City of Lebanon v. Holman

402 S.W.2d 832 (1966)

The CITY OF LEBANON, Missouri, a Municipal Corporation, Plaintiff-Respondent,
v.
Elmer HOLMAN, Willie Jane Holman, Joe Esther, Fern Esther, Dr. Joseph C. Hughes, Bettie Lou Hughes, John R. Klug, Constance Klug, Defendants-Appellants,
James Blackman, Mildred Blackman, Frank Nelson and Dorothy Nelson, Defendants.

No. 8477.

Springfield Court of Appeals, Missouri.

April 27, 1966.

*833 Claude T. Wood, Richland, for defendants-appellants.

J. W. Grossenheider, Lebanon, for plaintiff-respondent.

RUARK, Judge.

This is a class action brought under a resolution of the Board of Aldermen of the City of Lebanon in accordance with the Sawyer Act (V.A.M.S., Sec. 71.015, Laws of 1953, p. 309). The trial court found the proposed annexation reasonable and necessary and authorized the submission of the proposition. Defendants have appealed.

Lebanon is a city of the third class, and the evidence indicates that it has been growing since its last annexation in 1952 when its official (1950) census was 6,808. The 1960 census was 8,220. The mayor testified that its present population is approximately ten thousand, but we are not sure whether or not this figure includes the outlying areas, particularly those involved in this case. The mayor's testimony was that the city area is six and one-half square miles. However, the able and experienced trial judge found the actual area of the city to be approximately twenty-five hundred acres (or in the neighborhood of 3.8 square miles). This substantially accords with our computation made from the various exhibits.[1]

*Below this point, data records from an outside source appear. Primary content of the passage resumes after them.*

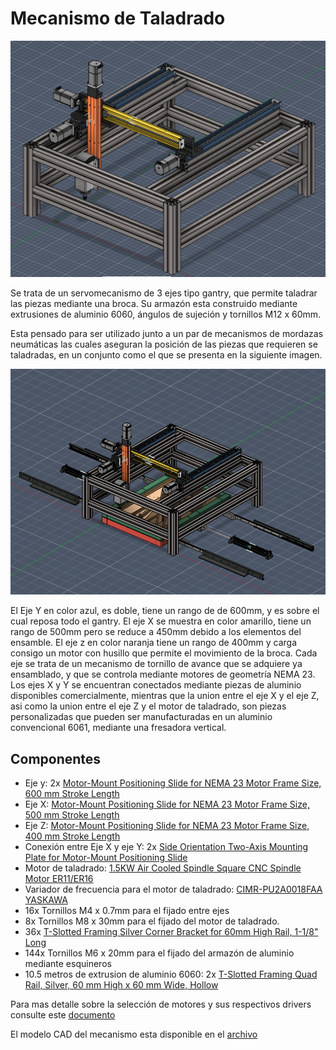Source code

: # Mecanismo de Taladrado


![](../images/mecanismoTaladrado.png)

Se trata de un servomecanismo de 3 ejes tipo gantry, que permite taladrar las piezas mediante una broca. Su armazón esta construido mediante extrusiones de aluminio 6060, ángulos de sujeción y tornillos M12 x 60mm.

Esta pensado para ser utilizado junto a un par de mecanismos de mordazas neumáticas las cuales aseguran la posición de las piezas que requieren se taladradas, en un conjunto como el que se presenta en la siguiente imagen.

![](../images/mecanismoTaladrado2.png)

El Eje Y en color azul, es doble, tiene un rango de de 600mm, y es sobre el cual reposa todo el gantry. El eje X se muestra en color amarillo, tiene un rango de 500mm pero se reduce a 450mm debido a los elementos del ensamble. El eje z en color naranja tiene un rango de 400mm y carga consigo un motor con husillo que permite el movimiento de la broca. Cada eje se trata de un mecanismo de tornillo de avance que se adquiere ya ensamblado, y que se controla mediante motores de geometría NEMA 23. Los ejes X y Y se encuentran conectados mediante piezas de aluminio disponibles comercialmente, mientras que la union entre el eje X y el eje Z, asi como la union entre el eje Z y el motor de taladrado, son piezas personalizadas que pueden ser manufacturadas en un aluminio convencional 6061, mediante una fresadora vertical.


## Componentes

- Eje y: 2x [Motor-Mount Positioning Slide for NEMA 23 Motor Frame Size, 600 mm Stroke Length](https://www.mcmaster.com/6734K818)
- Eje X: [Motor-Mount Positioning Slide for NEMA 23 Motor Frame Size, 500 mm Stroke Length](https://www.mcmaster.com/6734K817)
- Eje Z: [Motor-Mount Positioning Slide for NEMA 23 Motor Frame Size, 400 mm Stroke Length](https://www.mcmaster.com/6734K816)
- Conexión entre Eje X y eje Y: 2x [Side Orientation Two-Axis Mounting Plate for Motor-Mount Positioning Slide](https://www.mcmaster.com/6734K821)
- Motor de taladrado: [1.5KW Air Cooled Spindle Square CNC Spindle Motor ER11/ER16](https://www.zhonghuajiangspindle.com/1.5kw-cnc-square-air-cooled-spindle-motor.html)
- Variador de frecuencia para el motor de taladrado: [CIMR-PU2A0018FAA YASKAWA](https://co.wiautomation.com/yaskawa/variadores-motores-proteccion-de-circuitos/CIMRPU2A0018FAA)
- 16x Tornillos M4 x 0.7mm para el fijado entre ejes
- 8x Tornillos M8 x 30mm para el fijado del motor de taladrado.
- 36x [T-Slotted Framing Silver Corner Bracket for 60mm High Rail, 1-1/8" Long](https://www.mcmaster.com/5537T941)
- 144x Tornillos M6 x 20mm para el fijado del armazón de aluminio mediante esquineros
- 10.5 metros de extrusion de aluminio 6060: 2x [T-Slotted Framing Quad Rail, Silver, 60 mm High x 60 mm Wide, Hollow](https://www.mcmaster.com/5537T99-5537T806/)


Para mas detalle sobre la selección de motores y sus respectivos drivers consulte este [documento](./Drivers%20y%20Motores%20(Motion%20Control).md)

El modelo CAD del mecanismo esta disponible en el [archivo](./CAD/MecanismoTaladrado%20v33.f3z)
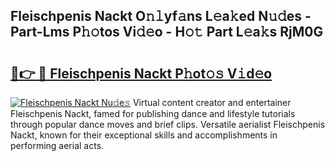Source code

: ## Fleischpenis Nackt O𝚗𝚕yf𝚊ns L𝚎a𝚔ed N𝚞𝚍es - Part-Lms P𝚑𝚘tos Vi𝚍𝚎o - H𝚘𝚝 Part L𝚎a𝚔s RjM0G

# <h2><a href="http://kf1j5q.oniu.top/?m=Fleischpenis+Nackt">🔗👉 🔴 Fleischpenis Nackt P𝚑ot𝚘𝚜 V𝚒d𝚎o</a></h2>

[![Fleischpenis Nackt Nu𝚍e𝚜](https://i.imgur.com/0qMVB7G.gif)](http://kf1j5q.oniu.top/?m=Fleischpenis+Nackt)
Virtual content creator and entertainer Fleischpenis Nackt, famed for publishing dance and lifestyle tutorials through popular dance moves and brief clips. Versatile aerialist Fleischpenis Nackt, known for their exceptional skills and accomplishments in performing aerial acts.  

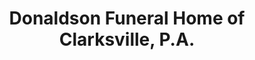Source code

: ---
title: "Donaldson Funeral Home of Clarksville, P.A."
url: /clarksville/donaldson-funeral-home-of-clarksville-p-a/
shop: Bestattungen
---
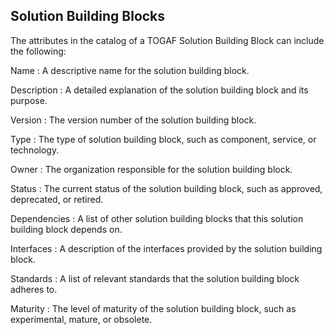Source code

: ## Solution Building Blocks
The attributes in the catalog of a TOGAF Solution Building Block can include the following:

Name
: A descriptive name for the solution building block.

Description
: A detailed explanation of the solution building block and its purpose.

Version
: The version number of the solution building block.

Type
: The type of solution building block, such as component, service, or technology.

Owner
: The organization responsible for the solution building block.

Status
: The current status of the solution building block, such as approved, deprecated, or retired.

Dependencies
: A list of other solution building blocks that this solution building block depends on.

Interfaces
: A description of the interfaces provided by the solution building block.

Standards
: A list of relevant standards that the solution building block adheres to.

Maturity
: The level of maturity of the solution building block, such as experimental, mature, or obsolete.

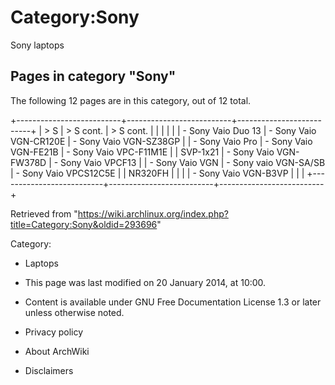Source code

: Category:Sony
=============

Sony laptops

Pages in category "Sony"
------------------------

The following 12 pages are in this category, out of 12 total.

+--------------------------+--------------------------+--------------------------+
| > S                      | > S cont.                | > S cont.                |
|                          |                          |                          |
| -   Sony Vaio Duo 13     | -   Sony Vaio VGN-CR120E | -   Sony Vaio VGN-SZ38GP |
| -   Sony Vaio Pro        | -   Sony Vaio VGN-FE21B  | -   Sony Vaio VPC-F11M1E |
|     SVP-1x21             | -   Sony Vaio VGN-FW378D | -   Sony Vaio VPCF13     |
| -   Sony Vaio VGN        | -   Sony vaio VGN-SA/SB  | -   Sony Vaio VPCS12C5E  |
|     NR320FH              |                          |                          |
| -   Sony Vaio VGN-B3VP   |                          |                          |
+--------------------------+--------------------------+--------------------------+

Retrieved from
"https://wiki.archlinux.org/index.php?title=Category:Sony&oldid=293696"

Category:

-   Laptops

-   This page was last modified on 20 January 2014, at 10:00.
-   Content is available under GNU Free Documentation License 1.3 or
    later unless otherwise noted.
-   Privacy policy
-   About ArchWiki
-   Disclaimers
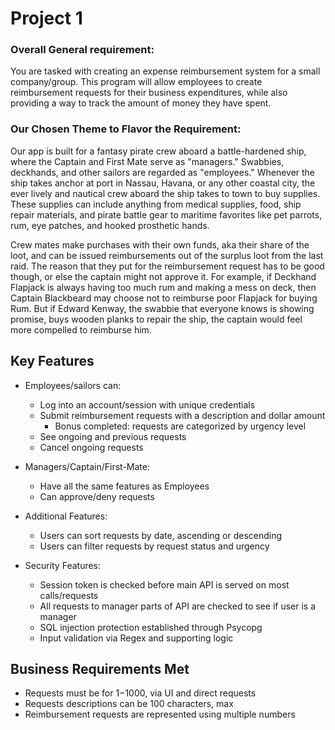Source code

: # Project 1
### Overall General requirement:
You are tasked with creating an expense reimbursement system for a small company/group. 
This program will allow employees to create reimbursement requests for their business expenditures, 
while also providing a way to track the amount of money they have spent.

### Our Chosen Theme to Flavor the Requirement:
Our app is built for a fantasy pirate crew aboard a battle-hardened ship, where the Captain and
First Mate serve as "managers." Swabbies, deckhands, and other sailors are regarded as "employees."
Whenever the ship takes anchor at port in Nassau, Havana, or any other coastal city, the ever
lively and nautical crew aboard the ship takes to town to buy supplies. These supplies can
include anything from medical supplies, food, ship repair materials, and pirate battle gear to
maritime favorites like pet parrots, rum, eye patches, and hooked prosthetic hands.

Crew mates make purchases with their own funds, aka their share of the loot, and can be issued 
reimbursements out of the surplus loot from the last raid. The reason that they put for the
reimbursement request has to be good though, or else the captain might not approve it. For
example, if Deckhand Flapjack is always having too much rum and making a mess on deck, then
Captain Blackbeard may choose not to reimburse poor Flapjack for buying Rum.
But if Edward Kenway, the swabbie
that everyone knows is showing promise, buys wooden planks to repair the ship, the captain
would feel more compelled to reimburse him.

## Key Features

- Employees/sailors can:
    - Log into an account/session with unique credentials
    - Submit reimbursement requests with a description and dollar amount
      - Bonus completed: requests are categorized by urgency level
    - See ongoing and previous requests
    - Cancel ongoing requests


- Managers/Captain/First-Mate:
  - Have all the same features as Employees
  - Can approve/deny requests


- Additional Features:
  - Users can sort requests by date, ascending or descending
  - Users can filter requests by request status and urgency

- Security Features:
  - Session token is checked before main API is served on most calls/requests
  - All requests to manager parts of API are checked to see if user is a manager
  - SQL injection protection established through Psycopg
  - Input validation via Regex and supporting logic


## Business Requirements Met

- Requests must be for $1-$1000, via UI and direct requests
- Requests descriptions can be 100 characters, max
- Reimbursement requests are represented using multiple numbers



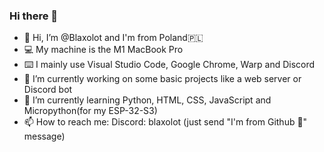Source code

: ### Hi there 👋

- 👋 Hi, I’m @Blaxolot and I'm from Poland🇵🇱
- 💻 My machine is the M1 MacBook Pro
- ⌨️ I mainly use Visual Studio Code, Google Chrome, Warp and Discord
- 🔭 I’m currently working on some basic projects like a web server or Discord bot
- 🌱 I’m currently learning Python, HTML, CSS, JavaScript and Micropython(for my ESP-32-S3)
- 📫 How to reach me: Discord: blaxolot (just send "I'm from Github 🙂" message)
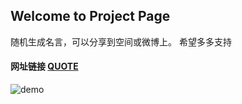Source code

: ## Welcome to Project Page
随机生成名言，可以分享到空间或微博上。
希望多多支持
#### 网址链接 [QUOTE](https://younguei.github.io/Random-Quote-Machine//quote.html)
![demo](\Random-Quote-Machine\demo.PNG)
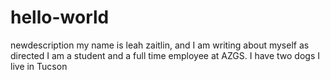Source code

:# hello-world
newdescription
my name is leah zaitlin, and I am writing about myself as directed
I am a student and a full time employee at AZGS.
I have two dogs
I live in Tucson
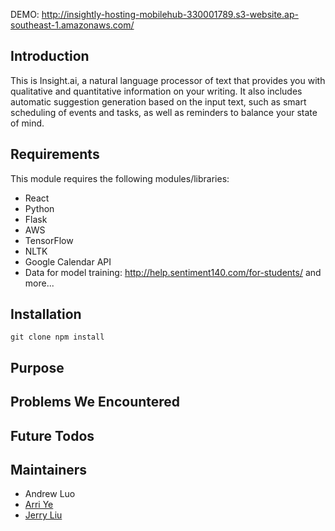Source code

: DEMO: http://insightly-hosting-mobilehub-330001789.s3-website.ap-southeast-1.amazonaws.com/

## Introduction

This is Insight.ai, a natural language processor of text that provides you with qualitative and quantitative information on your writing. It also includes automatic suggestion generation based on the input text, such as smart scheduling of events and tasks, as well as reminders to balance your state of mind.

## Requirements

This module requires the following modules/libraries:

* React
* Python
* Flask
* AWS
* TensorFlow
* NLTK
* Google Calendar API
* Data for model training: http://help.sentiment140.com/for-students/
and more...

## Installation

``git clone
npm install``

## Purpose

## Problems We Encountered

## Future Todos

## Maintainers

* Andrew Luo
* [Arri Ye](https://github.com/music-mind/)
* [Jerry Liu](https://github.com/jerryliu3)




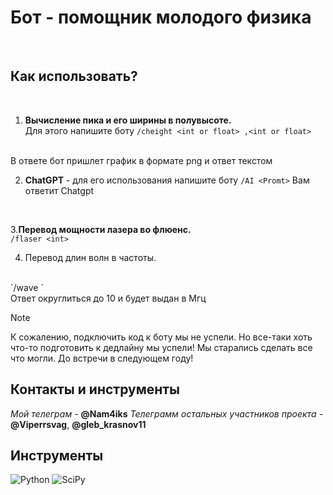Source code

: <h1>Бот - помощник молодого физика</h1><br>
<h2>Как использовать?</h2><br>

1. **Вычисление пика и его ширины в полувысоте.**  
Для этого напишите боту `/cheight <int or float> ,<int or float>`
<br> 
В ответе бот пришлет график в формате png и ответ текстом
<br>

2. **ChatGPT** - для его использования напишите боту `/AI <Promt>` 
Вам ответит Chatgpt
<br>

3.**Перевод мощности лазера во флюенс.**
<br>
`/flaser <int>`
<br>

4. Перевод длин волн в частоты.
<br> 
`/wave <int>`
<br>
Ответ округлиться до 10 и будет выдан в Мгц
<br>

> [!NOTE]
> К сожалению, подключить код к боту мы не успели. Но все-таки хоть что-то подготовить к дедлайну мы успели! Мы старались  сделать все что могли. До встречи в следующем году! 

<h2>Контакты и инструменты</h2>


_Мой телеграм_ - **@Nam4iks**
_Телеграмм остальных участников проекта -_ **@Viperrsvag**, **@gleb_krasnov11**


<h2>Инструменты</h2>

![Python](https://img.shields.io/badge/python-3670A0?style=for-the-badge\&logo=python\&logoColor=ffdd54)
![SciPy](https://img.shields.io/badge/SciPy-%230C55A5.svg?style=for-the-badge\&logo=scipy\&logoColor=%white)
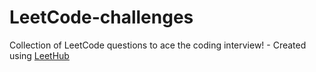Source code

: # LeetCode-challenges
Collection of LeetCode questions to ace the coding interview! - Created using [LeetHub](https://github.com/QasimWani/LeetHub)
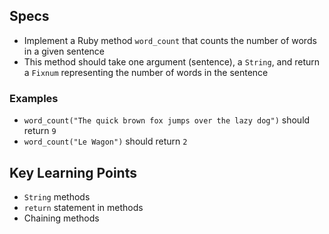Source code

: ## Specs

- Implement a Ruby method `word_count` that counts the number of words in a given sentence
- This method should take one argument (sentence), a `String`, and return a `Fixnum` representing the number of words in the sentence

### Examples

- `word_count("The quick brown fox jumps over the lazy dog")` should return `9`
- `word_count("Le Wagon")` should return `2`

## Key Learning Points

- `String` methods
- `return` statement in methods
- Chaining methods
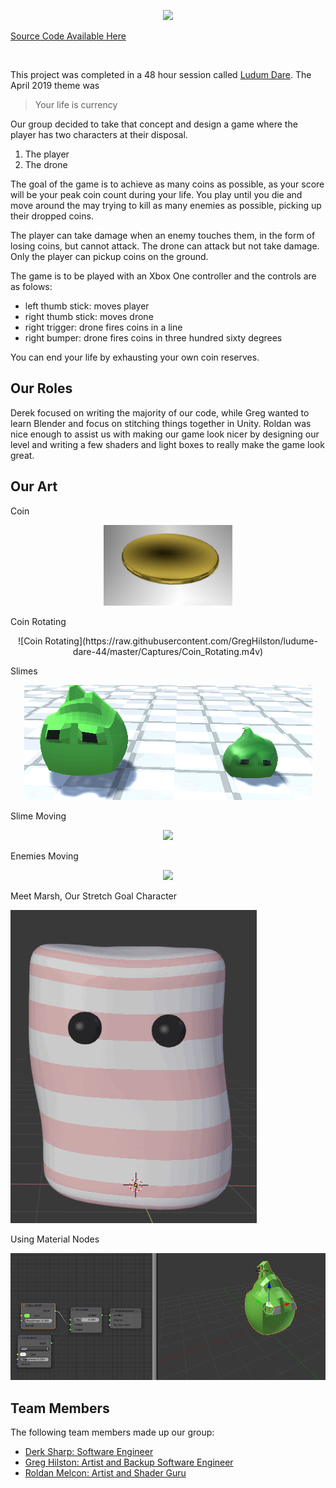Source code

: <p align="center">
  <img src="https://raw.githubusercontent.com/GregHilston/ludume-dare-44/masterCaptures/main_menu.PNG">
</p>

[Source Code Available Here](https://github.com/GregHilston/ludume-dare-44)

<br>

This project was completed in a 48 hour session called [Ludum Dare](https://ldjam.com/). The April 2019 theme was 

> Your life is currency

Our group decided to take that concept and design a game where the player has two characters at their disposal. 

1. The player
2. The drone

The goal of the game is to achieve as many coins as possible, as your score will be your peak coin count during your life. You play until you die and move around the may trying to kill as many enemies as possible, picking up their dropped coins.

The player can take damage when an enemy touches them, in the form of losing coins, but cannot attack. The drone can attack but not take damage. Only the player can pickup coins on the ground.

The game is to be played with an Xbox One controller and the controls are as folows:

- left thumb stick: moves player
- right thumb stick: moves drone
- right trigger: drone fires coins in a line
- right bumper: drone fires coins in three hundred sixty degrees

You can end your life by exhausting your own coin reserves.

## Our Roles

Derek focused on writing the majority of our code, while Greg wanted to learn Blender and focus on stitching things together in Unity. Roldan was nice enough to assist us with making our game look nicer by designing our level and writing a few shaders and light boxes to really make the game look great.

## Our Art

Coin 

<p align="center">
  <img src="https://raw.githubusercontent.com/GregHilston/ludume-dare-44/master/Captures/coin!.PNG">
</p>

Coin Rotating

<p align="center">
  ![Coin Rotating](https://raw.githubusercontent.com/GregHilston/ludume-dare-44/master/Captures/Coin_Rotating.m4v)
</p>

Slimes

<p align="center">
  <img src="https://raw.githubusercontent.com/GregHilston/ludume-dare-44/master/Captures/slimes!.PNG">
</p>

Slime Moving

<p align="center">
  <img src="https://raw.githubusercontent.com/GregHilston/ludume-dare-44/master/Captures/slime_moving.m4v">
</p>

Enemies Moving

<p align="center">
  <img src="https://raw.githubusercontent.com/GregHilston/ludume-dare-44/master/Captures/enemies_moving.m4v">
</p>

Meet Marsh, Our Stretch Goal Character

![Meet Marsh, Our Stretch Goal Character](https://raw.githubusercontent.com/GregHilston/ludume-dare-44/master/Captures/marsh.gif)

Using Material Nodes

<p align="center">
  <img src="https://raw.githubusercontent.com/GregHilston/ludume-dare-44/master/Captures/material_nodes.PNG">
</p>

## Team Members

The following team members made up our group:

- [Derk Sharp: Software Engineer](https://github.com/downhillGames)
- [Greg Hilston: Artist and Backup Software Engineer](https://github.com/SharpDerek)
- [Roldan Melcon: Artist and Shader Guru](https://www.github.com/kethalak)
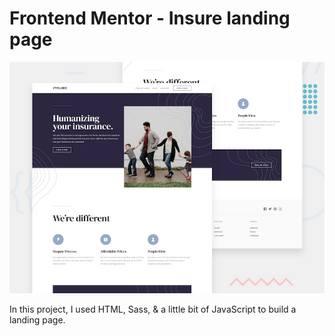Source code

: # Frontend Mentor - Insure landing page

![Design preview for the Insure landing page coding challenge](/dist/design/desktop-preview.jpg)

In this project, I used HTML, Sass, & a little bit of JavaScript to build a landing page.
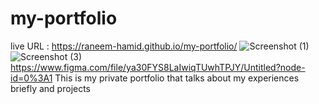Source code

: # my-portfolio
live URL : https://raneem-hamid.github.io/my-portfolio/
![Screenshot (1)](https://user-images.githubusercontent.com/108862653/183285451-0805c655-d64e-4ce9-bab3-766fa0a9fa71.png)
![Screenshot (3)](https://user-images.githubusercontent.com/108862653/183285454-b2efa73c-5967-43ca-ba11-dade0a35051f.png)
https://www.figma.com/file/ya30FYS8LaIwiqTUwhTPJY/Untitled?node-id=0%3A1
This is my private portfolio that talks about my experiences briefly and projects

The proposed annexation is somewhat ambitious as to area. There are two areas sought to be annexed, and they are totally disconnected. One consists of three hundred twenty acres on the extreme north of the city, and the other consists of eighteen hundred acres on the extreme south, making a total combined acreage of two thousand one hundred twenty, or approximately 3.3 square miles. Thus, the city is seeking in one move to almost double its size.

The proposed area on the south (the eighteen hundred acres) is somewhat difficult to describe. It commences at the present city limits and extends south a distance of at least two miles. It is one and three-quarters miles wide in its widest portion. Then, in various stages, it cuts back to shrink its eastern boundary so that, at its extreme south end, it is slightly in excess of one and one-quarter miles wide. What is called "Old 66" (city route) is located in the westerly portion of the bulging rectangle on the south. Old 66 extends from Interstate 44 (to be later mentioned) north into the city. The west line of the south area is one-quarter mile west of this highway. Located in the easterly portion of this rectangle is State Highway 5. The east line of the proposed area extends from one-half mile east of this highway to, as it gradually shrinks on the south, approximately three hundred feet east. Old 66 and Highway 5 are a mile apart. Interstate 44, a divided, four-lane, limited access highway, enters the *834 rectangle at the southwest corner. It encounters Old 66 at a point about three-fourths mile north of that southwest corner and effectively blocks Old 66 from the area to the south, but there is an interchange which permits an overhead passage from Interstate 44 to Old 66 and thence northward into the city. Then Interstate 44 extends northeasterly to a point where it leaves the rectangle at approximately the northeast corner of the annexed area but within the present city limits. There is an overpass or interchange which permits transfer onto Highway 5 north into the city or south into the southeast area of the eighteen hundred acre tract. There appear to be no other roads or streets, overpasses or underpasses, on Interstate 44 in this area. Thus the area southeast of Interstate 44 is substantially isolated from the area northwest and from the city itself except for the interchange and overpass at the northeast corner.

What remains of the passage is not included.